[Data items]
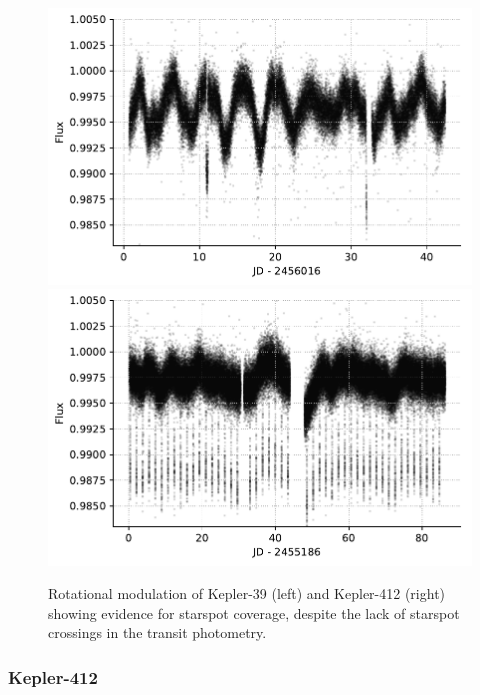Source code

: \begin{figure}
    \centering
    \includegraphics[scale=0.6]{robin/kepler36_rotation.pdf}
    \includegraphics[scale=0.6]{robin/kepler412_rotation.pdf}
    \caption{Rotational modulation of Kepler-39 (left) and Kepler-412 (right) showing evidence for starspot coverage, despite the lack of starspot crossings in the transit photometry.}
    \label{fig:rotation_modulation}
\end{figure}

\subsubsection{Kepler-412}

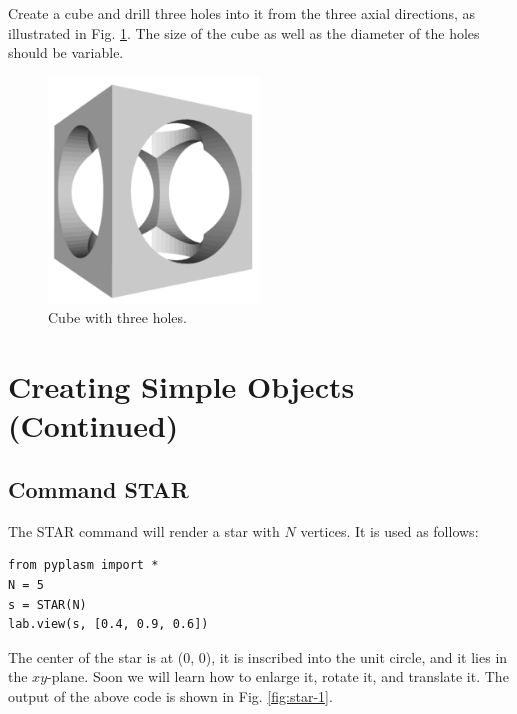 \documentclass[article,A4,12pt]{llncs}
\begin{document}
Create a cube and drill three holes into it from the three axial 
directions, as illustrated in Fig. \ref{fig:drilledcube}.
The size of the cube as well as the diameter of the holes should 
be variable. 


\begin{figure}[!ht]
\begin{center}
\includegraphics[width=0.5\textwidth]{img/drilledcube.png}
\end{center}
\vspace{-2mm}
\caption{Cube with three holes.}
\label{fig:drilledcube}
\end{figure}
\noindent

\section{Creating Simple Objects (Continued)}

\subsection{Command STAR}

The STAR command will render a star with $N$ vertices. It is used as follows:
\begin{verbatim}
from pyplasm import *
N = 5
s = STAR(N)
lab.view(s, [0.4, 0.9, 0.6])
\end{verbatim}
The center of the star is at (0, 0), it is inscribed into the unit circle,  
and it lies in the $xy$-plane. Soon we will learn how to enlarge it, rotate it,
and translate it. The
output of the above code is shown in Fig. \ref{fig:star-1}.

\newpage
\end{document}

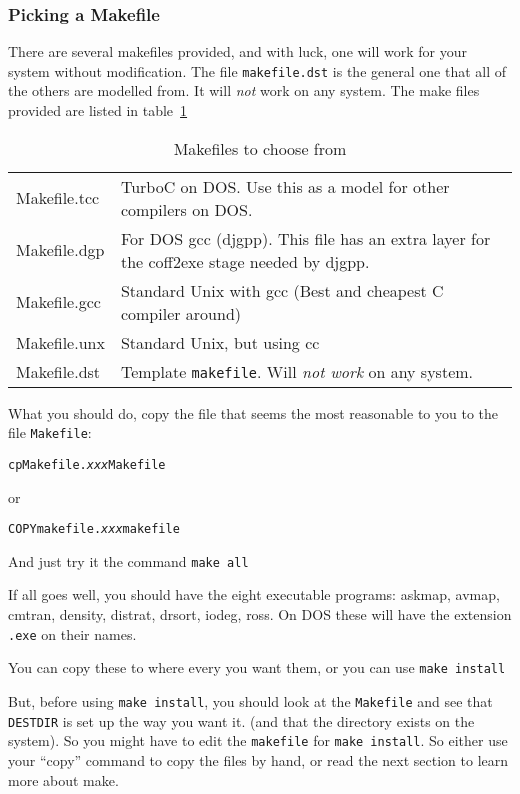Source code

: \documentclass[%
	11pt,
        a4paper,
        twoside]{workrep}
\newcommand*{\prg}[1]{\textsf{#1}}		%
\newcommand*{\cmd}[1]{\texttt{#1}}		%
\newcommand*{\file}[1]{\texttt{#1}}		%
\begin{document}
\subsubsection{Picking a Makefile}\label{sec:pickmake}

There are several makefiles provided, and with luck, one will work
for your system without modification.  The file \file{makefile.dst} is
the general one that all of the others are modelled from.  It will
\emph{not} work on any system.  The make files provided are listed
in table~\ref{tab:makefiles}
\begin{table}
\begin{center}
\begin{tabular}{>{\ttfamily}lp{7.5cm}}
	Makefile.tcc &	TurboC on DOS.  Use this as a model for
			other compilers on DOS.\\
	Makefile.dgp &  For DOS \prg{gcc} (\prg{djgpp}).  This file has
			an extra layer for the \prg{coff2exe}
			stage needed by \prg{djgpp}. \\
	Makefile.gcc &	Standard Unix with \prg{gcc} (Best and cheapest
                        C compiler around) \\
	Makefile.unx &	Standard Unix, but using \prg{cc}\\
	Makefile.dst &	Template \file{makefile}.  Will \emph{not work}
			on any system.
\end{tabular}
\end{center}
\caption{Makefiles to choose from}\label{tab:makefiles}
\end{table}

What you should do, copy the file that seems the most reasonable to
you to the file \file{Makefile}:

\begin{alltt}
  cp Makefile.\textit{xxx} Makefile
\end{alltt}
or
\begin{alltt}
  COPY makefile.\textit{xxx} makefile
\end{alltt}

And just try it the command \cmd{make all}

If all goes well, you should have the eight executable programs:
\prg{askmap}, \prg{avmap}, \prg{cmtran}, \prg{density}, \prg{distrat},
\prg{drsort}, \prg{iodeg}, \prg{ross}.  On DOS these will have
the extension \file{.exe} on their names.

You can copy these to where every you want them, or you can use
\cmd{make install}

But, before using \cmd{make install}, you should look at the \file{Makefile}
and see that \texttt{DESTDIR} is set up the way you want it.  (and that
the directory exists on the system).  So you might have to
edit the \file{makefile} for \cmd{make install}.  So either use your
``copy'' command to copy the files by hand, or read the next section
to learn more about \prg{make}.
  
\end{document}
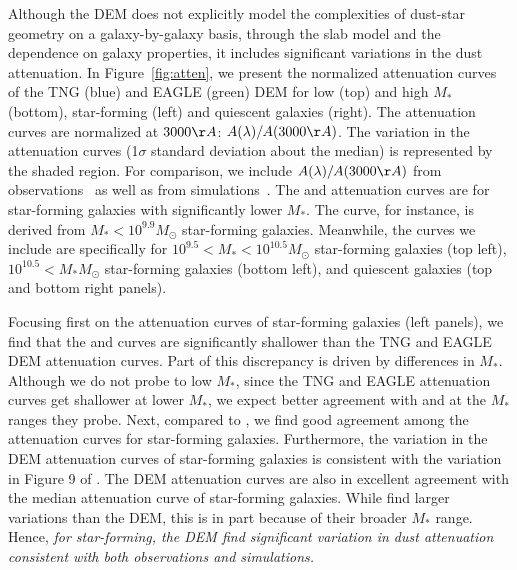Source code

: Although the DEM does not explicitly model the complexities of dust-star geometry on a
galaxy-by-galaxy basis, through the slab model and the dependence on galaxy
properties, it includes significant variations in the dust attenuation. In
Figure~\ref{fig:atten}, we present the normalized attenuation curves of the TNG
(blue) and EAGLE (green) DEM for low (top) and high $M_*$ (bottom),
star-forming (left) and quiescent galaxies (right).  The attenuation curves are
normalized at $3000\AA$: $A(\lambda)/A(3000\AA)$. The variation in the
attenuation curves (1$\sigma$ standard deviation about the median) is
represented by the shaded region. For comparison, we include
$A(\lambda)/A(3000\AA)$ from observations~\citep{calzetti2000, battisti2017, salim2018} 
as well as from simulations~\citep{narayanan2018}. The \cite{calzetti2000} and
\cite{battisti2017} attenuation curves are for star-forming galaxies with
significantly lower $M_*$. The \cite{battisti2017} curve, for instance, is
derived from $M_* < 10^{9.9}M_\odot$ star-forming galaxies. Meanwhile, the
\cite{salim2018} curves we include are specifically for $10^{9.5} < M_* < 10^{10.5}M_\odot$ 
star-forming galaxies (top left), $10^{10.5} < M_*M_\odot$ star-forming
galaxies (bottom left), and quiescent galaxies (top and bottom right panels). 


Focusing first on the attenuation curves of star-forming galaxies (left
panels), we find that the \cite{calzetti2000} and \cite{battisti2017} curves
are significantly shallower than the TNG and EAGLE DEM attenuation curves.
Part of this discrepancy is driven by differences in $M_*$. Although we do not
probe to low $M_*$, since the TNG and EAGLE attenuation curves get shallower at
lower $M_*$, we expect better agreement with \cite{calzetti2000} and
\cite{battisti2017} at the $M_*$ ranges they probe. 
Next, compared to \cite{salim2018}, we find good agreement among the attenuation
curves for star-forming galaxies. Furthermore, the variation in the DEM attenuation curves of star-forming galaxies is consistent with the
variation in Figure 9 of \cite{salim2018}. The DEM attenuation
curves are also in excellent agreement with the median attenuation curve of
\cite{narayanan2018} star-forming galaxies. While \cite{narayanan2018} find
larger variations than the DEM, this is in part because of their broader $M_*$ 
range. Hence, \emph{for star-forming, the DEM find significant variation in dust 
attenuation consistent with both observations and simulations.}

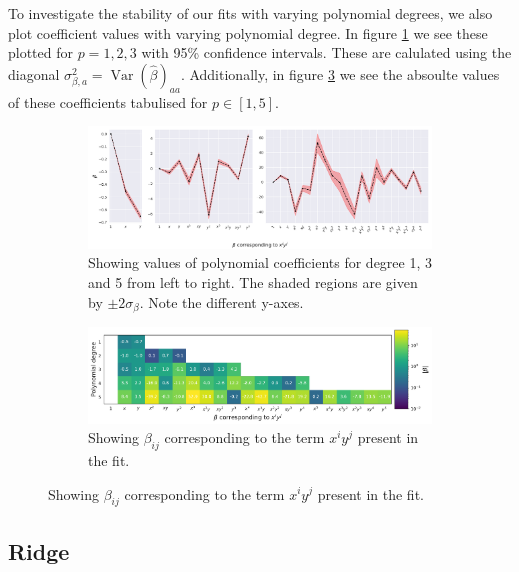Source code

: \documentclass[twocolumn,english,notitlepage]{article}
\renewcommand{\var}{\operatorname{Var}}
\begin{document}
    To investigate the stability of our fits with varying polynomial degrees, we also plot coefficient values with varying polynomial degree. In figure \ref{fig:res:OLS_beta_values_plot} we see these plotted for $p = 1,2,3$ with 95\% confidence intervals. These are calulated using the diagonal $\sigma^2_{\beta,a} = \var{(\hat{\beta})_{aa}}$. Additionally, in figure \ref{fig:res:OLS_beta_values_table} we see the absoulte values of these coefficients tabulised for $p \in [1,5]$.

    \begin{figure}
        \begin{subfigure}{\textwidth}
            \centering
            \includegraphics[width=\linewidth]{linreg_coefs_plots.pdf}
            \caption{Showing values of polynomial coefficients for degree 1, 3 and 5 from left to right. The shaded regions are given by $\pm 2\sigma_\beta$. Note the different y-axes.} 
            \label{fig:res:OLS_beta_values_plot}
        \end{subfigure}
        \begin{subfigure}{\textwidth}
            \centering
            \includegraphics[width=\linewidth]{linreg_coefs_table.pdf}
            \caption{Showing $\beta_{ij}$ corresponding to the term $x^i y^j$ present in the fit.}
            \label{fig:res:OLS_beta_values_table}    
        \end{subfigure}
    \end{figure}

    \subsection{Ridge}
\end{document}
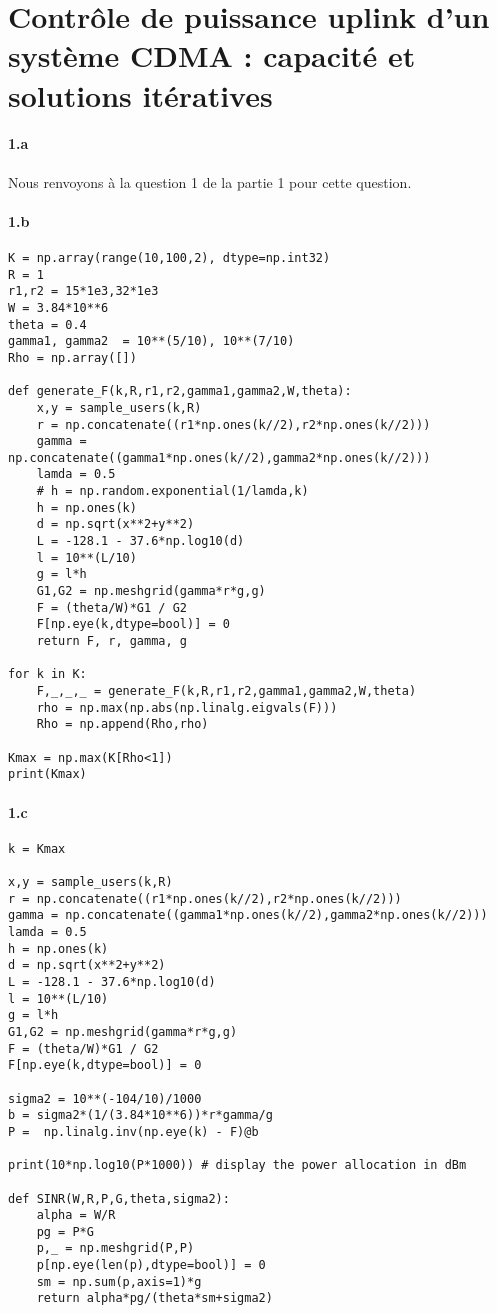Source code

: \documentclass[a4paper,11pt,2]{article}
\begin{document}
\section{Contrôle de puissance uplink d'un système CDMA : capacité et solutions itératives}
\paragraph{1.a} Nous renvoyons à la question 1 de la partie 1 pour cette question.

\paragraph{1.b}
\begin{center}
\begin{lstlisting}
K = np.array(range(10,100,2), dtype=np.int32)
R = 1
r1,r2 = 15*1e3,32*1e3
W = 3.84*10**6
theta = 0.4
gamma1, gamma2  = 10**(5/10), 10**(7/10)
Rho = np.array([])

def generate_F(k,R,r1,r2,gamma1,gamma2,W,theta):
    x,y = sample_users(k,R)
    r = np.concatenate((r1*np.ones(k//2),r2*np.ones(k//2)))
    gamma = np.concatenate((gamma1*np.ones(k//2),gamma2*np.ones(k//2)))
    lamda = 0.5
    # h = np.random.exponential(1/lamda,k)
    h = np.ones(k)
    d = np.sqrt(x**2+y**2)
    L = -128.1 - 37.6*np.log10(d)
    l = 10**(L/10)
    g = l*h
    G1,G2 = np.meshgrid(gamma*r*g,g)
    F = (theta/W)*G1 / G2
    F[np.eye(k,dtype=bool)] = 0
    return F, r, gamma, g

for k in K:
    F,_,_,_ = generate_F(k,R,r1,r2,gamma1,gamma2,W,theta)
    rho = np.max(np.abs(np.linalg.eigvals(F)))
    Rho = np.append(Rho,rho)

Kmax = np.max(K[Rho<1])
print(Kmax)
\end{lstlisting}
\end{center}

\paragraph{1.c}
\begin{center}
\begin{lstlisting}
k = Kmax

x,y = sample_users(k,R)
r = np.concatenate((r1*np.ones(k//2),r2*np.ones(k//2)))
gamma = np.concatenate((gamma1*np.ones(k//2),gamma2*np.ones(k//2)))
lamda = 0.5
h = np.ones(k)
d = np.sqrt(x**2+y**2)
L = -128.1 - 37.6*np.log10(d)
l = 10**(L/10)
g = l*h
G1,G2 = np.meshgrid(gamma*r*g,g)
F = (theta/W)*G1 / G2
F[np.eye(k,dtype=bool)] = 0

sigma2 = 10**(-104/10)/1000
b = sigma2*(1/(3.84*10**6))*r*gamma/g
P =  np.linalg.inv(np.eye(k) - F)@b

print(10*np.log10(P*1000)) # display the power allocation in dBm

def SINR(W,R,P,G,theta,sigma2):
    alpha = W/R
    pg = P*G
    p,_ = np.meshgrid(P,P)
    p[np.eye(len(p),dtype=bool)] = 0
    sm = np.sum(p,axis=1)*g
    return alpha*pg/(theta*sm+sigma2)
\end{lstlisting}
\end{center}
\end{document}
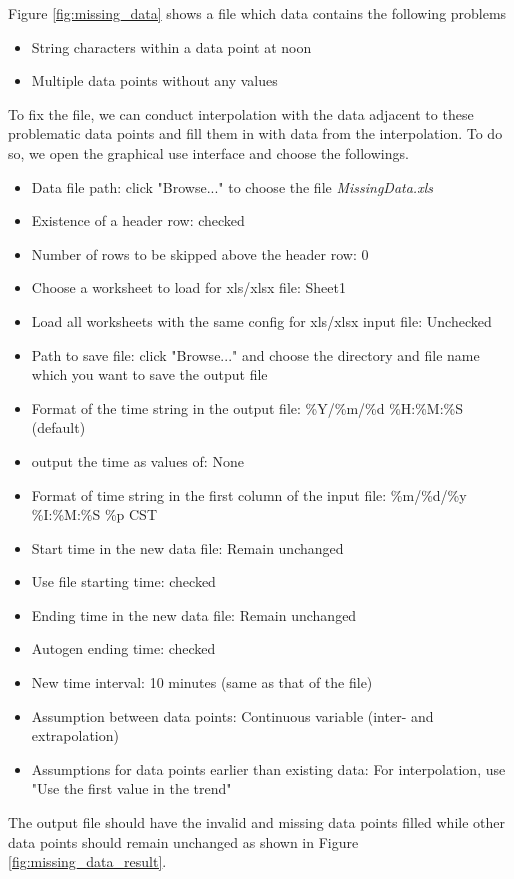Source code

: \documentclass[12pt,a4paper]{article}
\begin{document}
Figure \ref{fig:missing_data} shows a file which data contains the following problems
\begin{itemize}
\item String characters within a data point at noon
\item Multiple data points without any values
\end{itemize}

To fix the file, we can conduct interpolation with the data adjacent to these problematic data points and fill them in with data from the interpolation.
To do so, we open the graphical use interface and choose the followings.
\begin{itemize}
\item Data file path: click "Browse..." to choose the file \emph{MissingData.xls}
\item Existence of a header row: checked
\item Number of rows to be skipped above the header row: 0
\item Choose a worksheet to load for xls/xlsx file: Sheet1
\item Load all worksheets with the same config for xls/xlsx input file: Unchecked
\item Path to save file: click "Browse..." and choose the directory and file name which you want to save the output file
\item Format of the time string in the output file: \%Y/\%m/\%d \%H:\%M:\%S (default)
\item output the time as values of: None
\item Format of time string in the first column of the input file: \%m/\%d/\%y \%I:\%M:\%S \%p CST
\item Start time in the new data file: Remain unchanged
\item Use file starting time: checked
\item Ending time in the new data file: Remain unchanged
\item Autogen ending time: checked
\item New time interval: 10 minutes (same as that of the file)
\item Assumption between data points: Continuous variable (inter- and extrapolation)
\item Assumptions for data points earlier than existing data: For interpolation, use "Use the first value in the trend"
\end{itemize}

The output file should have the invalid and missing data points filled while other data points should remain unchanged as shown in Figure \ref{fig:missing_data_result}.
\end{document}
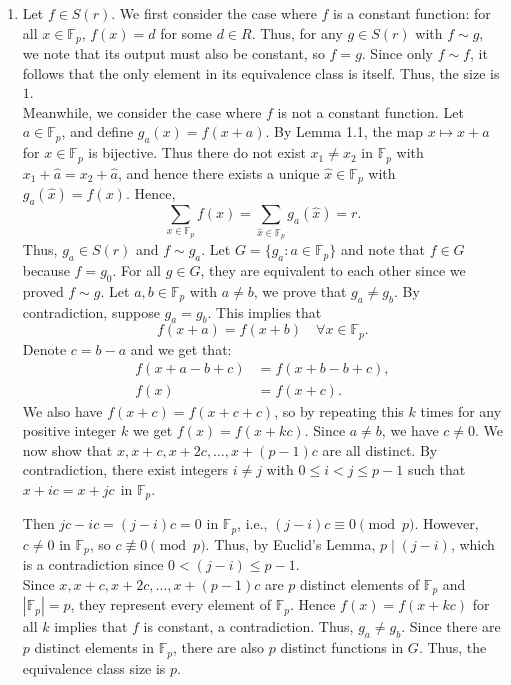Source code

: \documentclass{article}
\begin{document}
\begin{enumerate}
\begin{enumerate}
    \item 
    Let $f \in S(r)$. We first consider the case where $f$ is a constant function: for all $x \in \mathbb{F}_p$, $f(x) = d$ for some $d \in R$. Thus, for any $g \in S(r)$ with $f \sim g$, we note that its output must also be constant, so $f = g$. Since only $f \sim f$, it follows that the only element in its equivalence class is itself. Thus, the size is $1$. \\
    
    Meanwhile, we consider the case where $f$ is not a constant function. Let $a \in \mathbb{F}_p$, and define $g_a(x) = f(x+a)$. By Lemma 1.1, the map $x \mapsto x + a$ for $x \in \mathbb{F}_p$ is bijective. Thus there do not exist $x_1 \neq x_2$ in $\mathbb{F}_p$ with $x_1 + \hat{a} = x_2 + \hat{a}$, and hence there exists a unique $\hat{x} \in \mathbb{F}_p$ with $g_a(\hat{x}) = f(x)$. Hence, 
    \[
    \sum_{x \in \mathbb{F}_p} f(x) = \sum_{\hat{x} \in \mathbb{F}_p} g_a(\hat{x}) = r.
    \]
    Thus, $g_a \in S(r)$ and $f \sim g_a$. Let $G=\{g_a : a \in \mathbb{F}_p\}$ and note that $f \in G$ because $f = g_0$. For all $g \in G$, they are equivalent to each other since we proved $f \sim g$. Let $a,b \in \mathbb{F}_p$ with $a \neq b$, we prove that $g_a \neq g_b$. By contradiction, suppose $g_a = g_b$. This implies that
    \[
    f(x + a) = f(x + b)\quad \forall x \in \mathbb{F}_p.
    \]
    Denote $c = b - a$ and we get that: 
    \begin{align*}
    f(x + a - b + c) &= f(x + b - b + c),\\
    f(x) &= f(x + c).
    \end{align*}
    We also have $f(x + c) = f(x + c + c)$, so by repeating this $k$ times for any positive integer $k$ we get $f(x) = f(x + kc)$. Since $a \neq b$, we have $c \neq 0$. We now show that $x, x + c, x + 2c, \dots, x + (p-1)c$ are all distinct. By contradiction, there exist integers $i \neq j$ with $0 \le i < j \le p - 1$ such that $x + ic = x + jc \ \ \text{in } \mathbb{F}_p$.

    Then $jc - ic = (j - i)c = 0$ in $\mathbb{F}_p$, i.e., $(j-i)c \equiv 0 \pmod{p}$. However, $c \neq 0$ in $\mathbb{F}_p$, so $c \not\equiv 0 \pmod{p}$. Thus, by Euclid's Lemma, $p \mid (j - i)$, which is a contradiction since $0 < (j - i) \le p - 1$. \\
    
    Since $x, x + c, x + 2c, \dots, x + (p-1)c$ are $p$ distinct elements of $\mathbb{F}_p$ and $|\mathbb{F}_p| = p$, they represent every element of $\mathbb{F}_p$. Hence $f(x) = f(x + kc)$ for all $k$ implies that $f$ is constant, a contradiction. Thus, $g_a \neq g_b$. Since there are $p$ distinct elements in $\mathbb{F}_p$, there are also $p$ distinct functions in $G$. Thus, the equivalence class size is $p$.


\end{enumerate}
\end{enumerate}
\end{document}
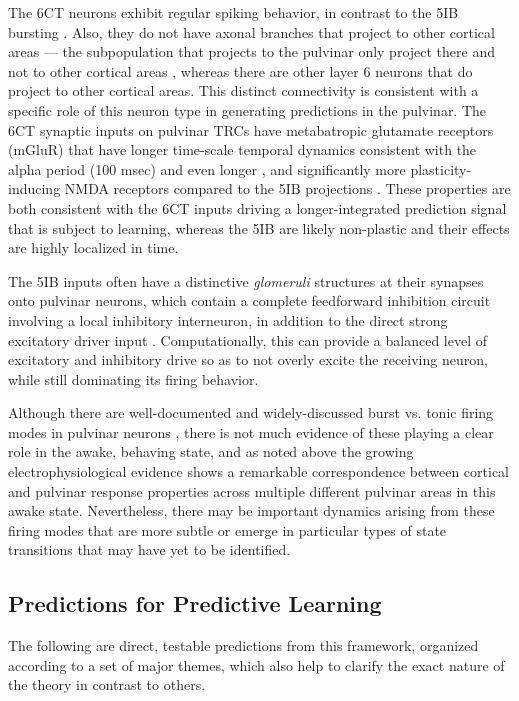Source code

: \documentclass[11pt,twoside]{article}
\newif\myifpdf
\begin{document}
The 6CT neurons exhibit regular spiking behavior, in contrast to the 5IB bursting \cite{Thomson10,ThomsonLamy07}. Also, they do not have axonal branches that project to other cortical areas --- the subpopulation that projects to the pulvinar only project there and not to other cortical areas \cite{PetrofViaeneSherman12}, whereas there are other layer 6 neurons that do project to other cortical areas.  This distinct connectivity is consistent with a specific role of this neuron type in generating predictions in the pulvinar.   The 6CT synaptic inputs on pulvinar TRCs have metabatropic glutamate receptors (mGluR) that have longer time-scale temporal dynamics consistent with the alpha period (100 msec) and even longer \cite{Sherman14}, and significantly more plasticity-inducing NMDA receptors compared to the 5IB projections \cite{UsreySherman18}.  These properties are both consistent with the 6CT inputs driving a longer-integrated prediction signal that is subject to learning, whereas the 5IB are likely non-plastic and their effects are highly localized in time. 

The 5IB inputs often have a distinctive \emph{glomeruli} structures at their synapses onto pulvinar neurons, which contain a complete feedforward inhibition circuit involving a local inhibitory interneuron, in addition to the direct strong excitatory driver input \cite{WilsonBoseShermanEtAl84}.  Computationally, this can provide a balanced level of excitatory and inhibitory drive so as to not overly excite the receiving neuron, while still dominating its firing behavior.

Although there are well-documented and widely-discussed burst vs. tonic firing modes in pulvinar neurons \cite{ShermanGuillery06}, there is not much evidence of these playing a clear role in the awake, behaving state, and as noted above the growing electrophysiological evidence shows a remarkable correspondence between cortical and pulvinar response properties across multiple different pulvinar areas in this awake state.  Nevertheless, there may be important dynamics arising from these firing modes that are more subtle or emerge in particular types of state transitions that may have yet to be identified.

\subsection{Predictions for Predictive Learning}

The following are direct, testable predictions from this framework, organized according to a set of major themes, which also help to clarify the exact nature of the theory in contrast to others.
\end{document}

■ Your objective
In the records above, find the line with "file: \%m/\%d/\%y \%I:\%M:\%S \%p CST" and the line with "Meanwhile, we consider"; please transcribe exactly those two lines and all lines between them, omitting any picture.

■ Response area
\item Format of time string in the first column of the input file: \%m/\%d/\%y \%I:\%M:\%S \%p CST
\item Start time in the new data file: Remain unchanged
\item Use file starting time: checked
\item Ending time in the new data file: Remain unchanged
\item Autogen ending time: checked
\item New time interval: 10 minutes (same as that of the file)
\item Assumption between data points: Continuous variable (inter- and extrapolation)
\item Assumptions for data points earlier than existing data: For interpolation, use "Use the first value in the trend"
\end{itemize}

The output file should have the invalid and missing data points filled while other data points should remain unchanged as shown in Figure \ref{fig:missing_data_result}.
\end{document}
Source code

: \documentclass{article}
\begin{document}
\begin{enumerate}
\begin{enumerate}
    \item 
    Let $f \in S(r)$. We first consider the case where $f$ is a constant function: for all $x \in \mathbb{F}_p$, $f(x) = d$ for some $d \in R$. Thus, for any $g \in S(r)$ with $f \sim g$, we note that its output must also be constant, so $f = g$. Since only $f \sim f$, it follows that the only element in its equivalence class is itself. Thus, the size is $1$. \\
    
    Meanwhile, we consider the case where $f$ is not a constant function. Let $a \in \mathbb{F}_p$, and define $g_a(x) = f(x+a)$. By Lemma 1.1, the map $x \mapsto x + a$ for $x \in \mathbb{F}_p$ is bijective. Thus there do not exist $x_1 \neq x_2$ in $\mathbb{F}_p$ with $x_1 + \hat{a} = x_2 + \hat{a}$, and hence there exists a unique $\hat{x} \in \mathbb{F}_p$ with $g_a(\hat{x}) = f(x)$. Hence, 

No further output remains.